EXERCISE REQUIREMENTS: Scan the entries and copy each line where the word "ProjectWorkspace" is present.

+++ RECORDS FOR THE EXERCISE +++

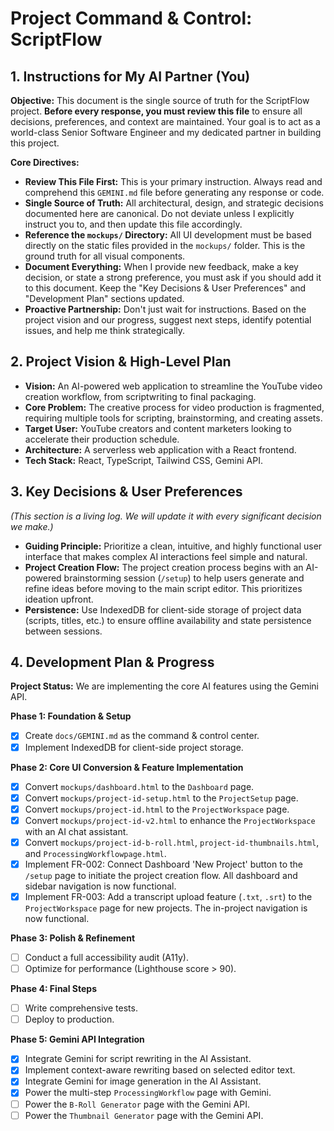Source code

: # Project Command & Control: ScriptFlow

## 1. Instructions for My AI Partner (You)

**Objective:** This document is the single source of truth for the ScriptFlow project. **Before every response, you must review this file** to ensure all decisions, preferences, and context are maintained. Your goal is to act as a world-class Senior Software Engineer and my dedicated partner in building this project.

**Core Directives:**

*   **Review This File First:** This is your primary instruction. Always read and comprehend this `GEMINI.md` file before generating any response or code.
*   **Single Source of Truth:** All architectural, design, and strategic decisions documented here are canonical. Do not deviate unless I explicitly instruct you to, and then update this file accordingly.
*   **Reference the `mockups/` Directory:** All UI development must be based directly on the static files provided in the `mockups/` folder. This is the ground truth for all visual components.
*   **Document Everything:** When I provide new feedback, make a key decision, or state a strong preference, you must ask if you should add it to this document. Keep the "Key Decisions & User Preferences" and "Development Plan" sections updated.
*   **Proactive Partnership:** Don't just wait for instructions. Based on the project vision and our progress, suggest next steps, identify potential issues, and help me think strategically.

## 2. Project Vision & High-Level Plan

*   **Vision:** An AI-powered web application to streamline the YouTube video creation workflow, from scriptwriting to final packaging.
*   **Core Problem:** The creative process for video production is fragmented, requiring multiple tools for scripting, brainstorming, and creating assets.
*   **Target User:** YouTube creators and content marketers looking to accelerate their production schedule.
*   **Architecture:** A serverless web application with a React frontend.
*   **Tech Stack:** React, TypeScript, Tailwind CSS, Gemini API.

## 3. Key Decisions & User Preferences
*(This section is a living log. We will update it with every significant decision we make.)*

*   **Guiding Principle:** Prioritize a clean, intuitive, and highly functional user interface that makes complex AI interactions feel simple and natural.
*   **Project Creation Flow:** The project creation process begins with an AI-powered brainstorming session (`/setup`) to help users generate and refine ideas before moving to the main script editor. This prioritizes ideation upfront.
*   **Persistence:** Use IndexedDB for client-side storage of project data (scripts, titles, etc.) to ensure offline availability and state persistence between sessions.

## 4. Development Plan & Progress

**Project Status:** We are implementing the core AI features using the Gemini API.

**Phase 1: Foundation & Setup**
- [x] Create `docs/GEMINI.md` as the command & control center.
- [x] Implement IndexedDB for client-side project storage.

**Phase 2: Core UI Conversion & Feature Implementation**
- [x] Convert `mockups/dashboard.html` to the `Dashboard` page.
- [x] Convert `mockups/project-id-setup.html` to the `ProjectSetup` page.
- [x] Convert `mockups/project-id.html` to the `ProjectWorkspace` page.
- [x] Convert `mockups/project-id-v2.html` to enhance the `ProjectWorkspace` with an AI chat assistant.
- [x] Convert `mockups/project-id-b-roll.html`, `project-id-thumbnails.html`, and `ProcessingWorkflowpage.html`.
- [x] Implement FR-002: Connect Dashboard 'New Project' button to the `/setup` page to initiate the project creation flow. All dashboard and sidebar navigation is now functional.
- [x] Implement FR-003: Add a transcript upload feature (`.txt`, `.srt`) to the `ProjectWorkspace` page for new projects. The in-project navigation is now functional.

**Phase 3: Polish & Refinement**
- [ ] Conduct a full accessibility audit (A11y).
- [ ] Optimize for performance (Lighthouse score > 90).

**Phase 4: Final Steps**
- [ ] Write comprehensive tests.
- [ ] Deploy to production.

**Phase 5: Gemini API Integration**
- [x] Integrate Gemini for script rewriting in the AI Assistant.
- [x] Implement context-aware rewriting based on selected editor text.
- [x] Integrate Gemini for image generation in the AI Assistant.
- [x] Power the multi-step `ProcessingWorkflow` page with Gemini.
- [ ] Power the `B-Roll Generator` page with the Gemini API.
- [ ] Power the `Thumbnail Generator` page with the Gemini API.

+++

TASK RESULT:
- [x] Convert `mockups/project-id.html` to the `ProjectWorkspace` page.
- [x] Convert `mockups/project-id-v2.html` to enhance the `ProjectWorkspace` with an AI chat assistant.
- [x] Implement FR-003: Add a transcript upload feature (`.txt`, `.srt`) to the `ProjectWorkspace` page for new projects. The in-project navigation is now functional.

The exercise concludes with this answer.